# [Task directions]
Write out, as an exact transcription, the line that has "a dev server." and each line after it through the end of the data below.

#### Exercise material ####

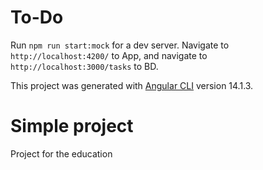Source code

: # To-Do

Run `npm run start:mock` for a dev server. Navigate to `http://localhost:4200/` to App, and navigate to `http://localhost:3000/tasks` to BD.

This project was generated with [Angular CLI](https://github.com/angular/angular-cli) version 14.1.3.

# Simple project

Project for the education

####

# [Task output]
Run `npm run start:mock` for a dev server. Navigate to `http://localhost:4200/` to App, and navigate to `http://localhost:3000/tasks` to BD.

This project was generated with [Angular CLI](https://github.com/angular/angular-cli) version 14.1.3.

# Simple project

Project for the education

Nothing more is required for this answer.